Dataset entries
+---+
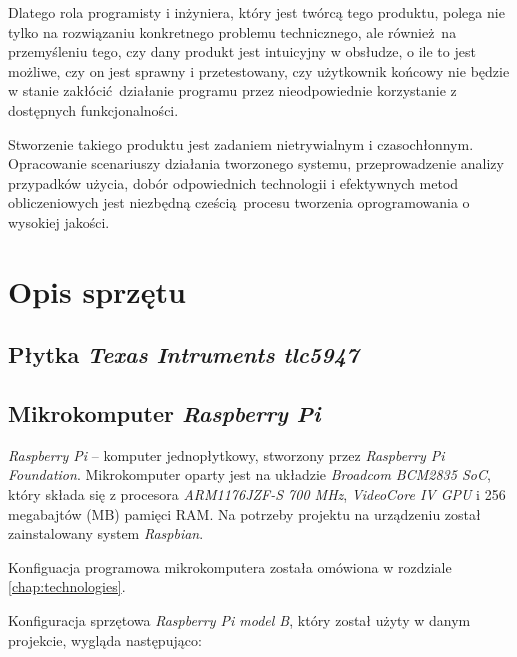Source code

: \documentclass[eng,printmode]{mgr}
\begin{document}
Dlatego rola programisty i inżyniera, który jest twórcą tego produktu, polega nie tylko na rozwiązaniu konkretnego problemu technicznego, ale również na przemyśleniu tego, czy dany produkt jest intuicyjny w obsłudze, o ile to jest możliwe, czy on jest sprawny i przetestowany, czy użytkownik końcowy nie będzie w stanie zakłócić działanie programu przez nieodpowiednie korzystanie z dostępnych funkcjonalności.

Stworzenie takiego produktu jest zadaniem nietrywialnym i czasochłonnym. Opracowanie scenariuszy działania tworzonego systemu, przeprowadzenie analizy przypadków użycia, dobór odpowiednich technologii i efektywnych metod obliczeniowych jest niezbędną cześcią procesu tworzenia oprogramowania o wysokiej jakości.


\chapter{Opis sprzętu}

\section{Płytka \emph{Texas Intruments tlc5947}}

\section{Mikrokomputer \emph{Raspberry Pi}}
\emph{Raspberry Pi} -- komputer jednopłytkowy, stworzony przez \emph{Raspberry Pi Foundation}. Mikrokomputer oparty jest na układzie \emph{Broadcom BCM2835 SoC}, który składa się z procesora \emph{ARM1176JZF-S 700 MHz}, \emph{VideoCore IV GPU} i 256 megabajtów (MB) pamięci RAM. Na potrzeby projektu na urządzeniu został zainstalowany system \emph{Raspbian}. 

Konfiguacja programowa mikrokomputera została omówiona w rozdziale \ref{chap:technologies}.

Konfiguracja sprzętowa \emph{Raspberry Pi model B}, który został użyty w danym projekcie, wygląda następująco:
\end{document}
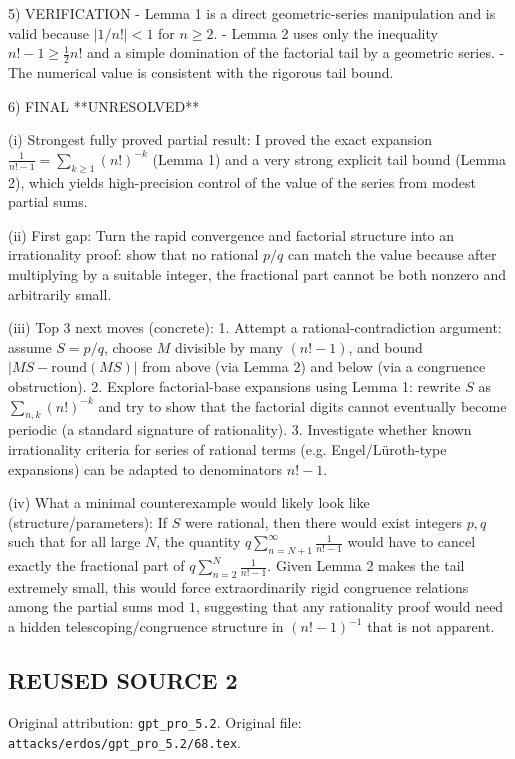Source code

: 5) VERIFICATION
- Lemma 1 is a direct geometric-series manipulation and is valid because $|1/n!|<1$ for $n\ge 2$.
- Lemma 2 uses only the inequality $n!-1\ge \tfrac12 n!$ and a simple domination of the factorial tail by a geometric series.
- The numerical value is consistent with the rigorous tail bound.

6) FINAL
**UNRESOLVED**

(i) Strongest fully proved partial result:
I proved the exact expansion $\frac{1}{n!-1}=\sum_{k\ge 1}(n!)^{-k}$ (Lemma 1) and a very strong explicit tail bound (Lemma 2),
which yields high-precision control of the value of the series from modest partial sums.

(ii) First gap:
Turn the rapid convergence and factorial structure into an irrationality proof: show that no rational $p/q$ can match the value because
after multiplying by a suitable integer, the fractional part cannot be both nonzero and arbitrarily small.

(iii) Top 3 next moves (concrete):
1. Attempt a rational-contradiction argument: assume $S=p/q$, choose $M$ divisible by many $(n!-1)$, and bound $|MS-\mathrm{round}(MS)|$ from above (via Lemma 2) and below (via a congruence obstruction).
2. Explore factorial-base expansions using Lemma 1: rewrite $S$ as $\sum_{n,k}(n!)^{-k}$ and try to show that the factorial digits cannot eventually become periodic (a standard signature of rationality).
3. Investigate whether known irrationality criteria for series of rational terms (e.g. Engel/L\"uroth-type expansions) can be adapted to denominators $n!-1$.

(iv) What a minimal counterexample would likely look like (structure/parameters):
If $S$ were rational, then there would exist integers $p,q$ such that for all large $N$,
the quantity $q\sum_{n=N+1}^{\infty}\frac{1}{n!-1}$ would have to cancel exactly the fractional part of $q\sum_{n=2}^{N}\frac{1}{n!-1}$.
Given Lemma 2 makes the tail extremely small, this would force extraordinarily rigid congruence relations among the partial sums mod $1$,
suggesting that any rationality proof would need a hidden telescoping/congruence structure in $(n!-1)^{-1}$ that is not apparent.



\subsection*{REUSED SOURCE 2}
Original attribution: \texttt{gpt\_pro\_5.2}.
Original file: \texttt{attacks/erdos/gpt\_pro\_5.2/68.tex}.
+---+
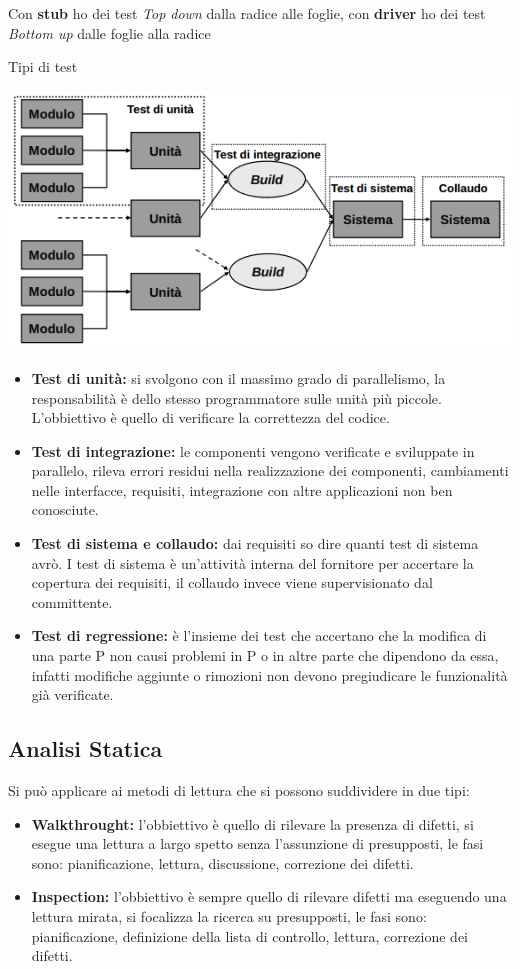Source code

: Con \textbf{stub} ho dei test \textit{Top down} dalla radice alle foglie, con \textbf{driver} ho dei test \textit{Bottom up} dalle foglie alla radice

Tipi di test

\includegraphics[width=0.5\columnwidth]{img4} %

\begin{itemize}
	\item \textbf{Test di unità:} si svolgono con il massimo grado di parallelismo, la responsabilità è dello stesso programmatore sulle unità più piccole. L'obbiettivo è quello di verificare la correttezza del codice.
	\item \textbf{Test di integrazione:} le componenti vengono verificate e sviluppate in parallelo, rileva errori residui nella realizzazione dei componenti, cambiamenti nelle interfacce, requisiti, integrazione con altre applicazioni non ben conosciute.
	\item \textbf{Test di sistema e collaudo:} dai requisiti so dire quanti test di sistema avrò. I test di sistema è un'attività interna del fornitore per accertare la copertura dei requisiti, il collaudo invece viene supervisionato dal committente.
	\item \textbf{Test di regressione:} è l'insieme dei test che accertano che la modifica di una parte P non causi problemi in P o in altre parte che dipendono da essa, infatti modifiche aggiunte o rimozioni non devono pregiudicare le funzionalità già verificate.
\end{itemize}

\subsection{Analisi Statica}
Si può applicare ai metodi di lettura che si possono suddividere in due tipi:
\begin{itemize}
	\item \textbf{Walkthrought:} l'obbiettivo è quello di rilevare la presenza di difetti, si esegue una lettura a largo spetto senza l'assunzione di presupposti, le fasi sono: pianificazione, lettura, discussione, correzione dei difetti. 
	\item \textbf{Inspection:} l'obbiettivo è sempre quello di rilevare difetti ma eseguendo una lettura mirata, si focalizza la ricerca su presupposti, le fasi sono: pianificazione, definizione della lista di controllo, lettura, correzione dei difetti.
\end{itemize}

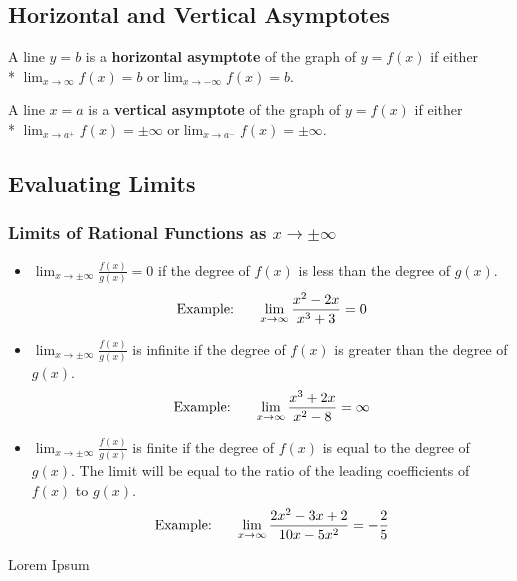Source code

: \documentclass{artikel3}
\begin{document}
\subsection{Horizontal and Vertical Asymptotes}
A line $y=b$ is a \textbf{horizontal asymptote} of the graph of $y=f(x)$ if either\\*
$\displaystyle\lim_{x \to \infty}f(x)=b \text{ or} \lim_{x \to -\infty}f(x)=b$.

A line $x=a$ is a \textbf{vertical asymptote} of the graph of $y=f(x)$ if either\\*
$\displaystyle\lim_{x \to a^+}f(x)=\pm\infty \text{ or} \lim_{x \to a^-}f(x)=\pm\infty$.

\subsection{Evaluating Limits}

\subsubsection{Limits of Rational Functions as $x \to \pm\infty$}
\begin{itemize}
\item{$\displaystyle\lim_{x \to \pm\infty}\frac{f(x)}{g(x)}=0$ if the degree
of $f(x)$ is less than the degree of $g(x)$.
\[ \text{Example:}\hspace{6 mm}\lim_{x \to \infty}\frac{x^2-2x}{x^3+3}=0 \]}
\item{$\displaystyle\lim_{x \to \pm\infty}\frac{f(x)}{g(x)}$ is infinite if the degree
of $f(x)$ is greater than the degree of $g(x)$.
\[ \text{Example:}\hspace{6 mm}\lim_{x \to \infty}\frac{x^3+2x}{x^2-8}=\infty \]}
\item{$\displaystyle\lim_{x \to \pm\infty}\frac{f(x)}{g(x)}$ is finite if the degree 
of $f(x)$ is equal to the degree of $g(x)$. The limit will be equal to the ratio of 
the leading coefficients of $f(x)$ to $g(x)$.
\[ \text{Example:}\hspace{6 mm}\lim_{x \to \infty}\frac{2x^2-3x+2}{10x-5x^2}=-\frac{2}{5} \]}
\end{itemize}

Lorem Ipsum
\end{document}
+---+
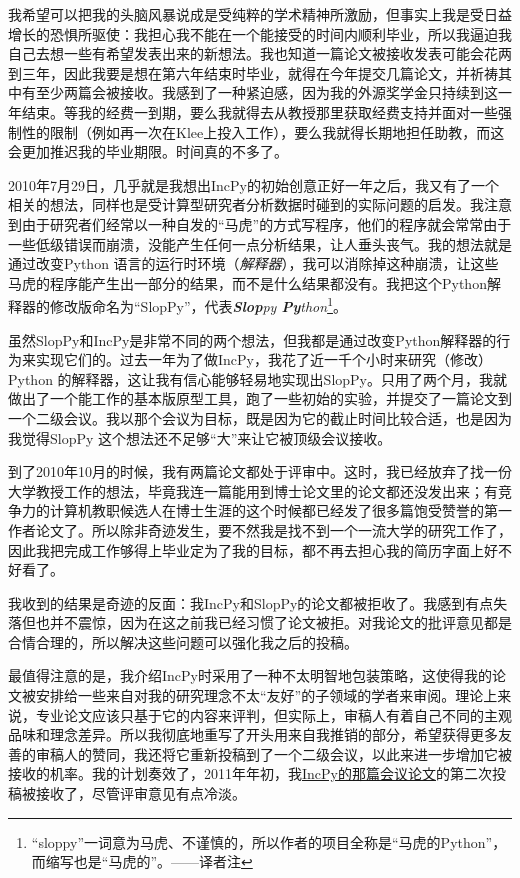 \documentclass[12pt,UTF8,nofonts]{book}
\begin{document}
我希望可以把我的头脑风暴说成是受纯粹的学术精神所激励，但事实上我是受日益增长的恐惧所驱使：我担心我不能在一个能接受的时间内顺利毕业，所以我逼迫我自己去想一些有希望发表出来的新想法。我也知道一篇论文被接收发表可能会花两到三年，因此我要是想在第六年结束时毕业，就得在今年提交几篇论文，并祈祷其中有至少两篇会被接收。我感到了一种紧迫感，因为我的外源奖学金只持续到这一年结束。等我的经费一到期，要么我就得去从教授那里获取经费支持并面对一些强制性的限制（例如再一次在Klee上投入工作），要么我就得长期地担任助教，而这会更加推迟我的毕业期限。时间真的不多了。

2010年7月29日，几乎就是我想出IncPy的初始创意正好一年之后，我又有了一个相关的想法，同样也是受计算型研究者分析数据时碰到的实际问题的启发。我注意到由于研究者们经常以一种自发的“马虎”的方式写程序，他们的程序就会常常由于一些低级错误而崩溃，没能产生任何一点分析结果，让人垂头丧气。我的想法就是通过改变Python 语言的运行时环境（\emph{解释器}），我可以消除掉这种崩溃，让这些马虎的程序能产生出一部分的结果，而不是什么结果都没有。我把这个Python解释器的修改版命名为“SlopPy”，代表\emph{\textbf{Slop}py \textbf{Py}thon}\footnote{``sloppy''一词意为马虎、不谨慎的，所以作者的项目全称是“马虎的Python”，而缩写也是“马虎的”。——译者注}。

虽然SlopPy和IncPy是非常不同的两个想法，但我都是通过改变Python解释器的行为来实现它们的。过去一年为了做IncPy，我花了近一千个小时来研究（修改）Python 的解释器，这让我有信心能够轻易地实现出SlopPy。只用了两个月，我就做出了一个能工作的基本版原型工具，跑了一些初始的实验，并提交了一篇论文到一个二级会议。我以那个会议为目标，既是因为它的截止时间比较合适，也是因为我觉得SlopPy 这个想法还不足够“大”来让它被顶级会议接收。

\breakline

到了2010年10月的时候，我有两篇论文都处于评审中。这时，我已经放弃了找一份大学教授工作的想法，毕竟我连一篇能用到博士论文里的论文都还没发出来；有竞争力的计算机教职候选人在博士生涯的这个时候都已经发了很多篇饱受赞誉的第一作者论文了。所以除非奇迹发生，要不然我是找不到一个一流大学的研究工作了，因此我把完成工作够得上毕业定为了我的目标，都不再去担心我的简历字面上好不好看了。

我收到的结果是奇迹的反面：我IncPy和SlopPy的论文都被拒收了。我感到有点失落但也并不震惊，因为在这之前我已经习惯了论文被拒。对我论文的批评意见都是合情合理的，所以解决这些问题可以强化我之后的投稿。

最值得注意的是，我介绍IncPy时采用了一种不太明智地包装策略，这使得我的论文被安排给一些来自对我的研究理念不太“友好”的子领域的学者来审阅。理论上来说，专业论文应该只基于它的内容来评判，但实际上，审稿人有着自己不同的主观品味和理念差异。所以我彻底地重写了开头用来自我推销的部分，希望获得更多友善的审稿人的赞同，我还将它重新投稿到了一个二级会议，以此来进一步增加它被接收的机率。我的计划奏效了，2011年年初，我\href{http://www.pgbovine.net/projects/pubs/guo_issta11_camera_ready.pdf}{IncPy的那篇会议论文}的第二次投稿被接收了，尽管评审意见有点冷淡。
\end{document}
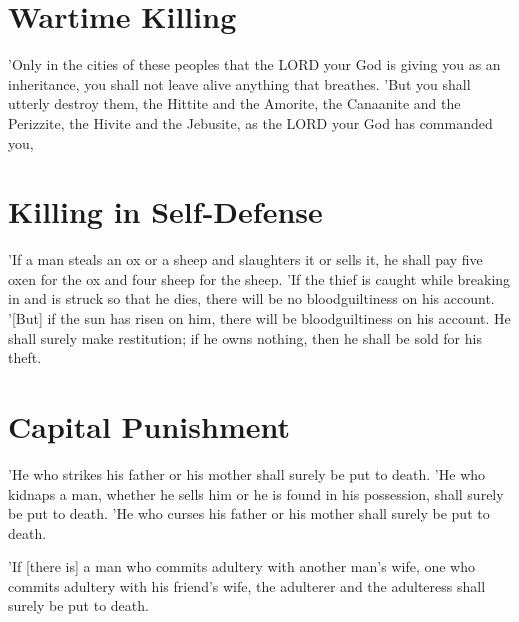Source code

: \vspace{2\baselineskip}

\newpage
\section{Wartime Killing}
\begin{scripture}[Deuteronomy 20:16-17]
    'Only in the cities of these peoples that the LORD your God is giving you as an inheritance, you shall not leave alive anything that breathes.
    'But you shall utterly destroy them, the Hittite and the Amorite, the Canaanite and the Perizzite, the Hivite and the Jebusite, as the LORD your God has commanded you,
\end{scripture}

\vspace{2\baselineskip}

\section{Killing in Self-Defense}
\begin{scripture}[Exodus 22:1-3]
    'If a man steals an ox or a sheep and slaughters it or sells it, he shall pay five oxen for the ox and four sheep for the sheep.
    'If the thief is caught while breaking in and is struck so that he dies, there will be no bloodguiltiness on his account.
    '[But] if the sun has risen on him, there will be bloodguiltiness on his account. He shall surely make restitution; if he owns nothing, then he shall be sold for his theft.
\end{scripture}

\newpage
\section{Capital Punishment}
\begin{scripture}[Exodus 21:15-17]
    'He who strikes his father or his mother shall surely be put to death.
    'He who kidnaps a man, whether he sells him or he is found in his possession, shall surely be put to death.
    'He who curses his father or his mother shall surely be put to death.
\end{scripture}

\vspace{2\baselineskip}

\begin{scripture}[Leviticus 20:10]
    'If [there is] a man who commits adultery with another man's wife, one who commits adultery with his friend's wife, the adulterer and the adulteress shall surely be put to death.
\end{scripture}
+---+
- _DESCRIPTION OF THE TASK_
Check the entries above for the word "death" and copy every line where it turns up.

- _RESULT_
    'He who strikes his father or his mother shall surely be put to death.
    'He who kidnaps a man, whether he sells him or he is found in his possession, shall surely be put to death.
    'He who curses his father or his mother shall surely be put to death.
    'If [there is] a man who commits adultery with another man's wife, one who commits adultery with his friend's wife, the adulterer and the adulteress shall surely be put to death.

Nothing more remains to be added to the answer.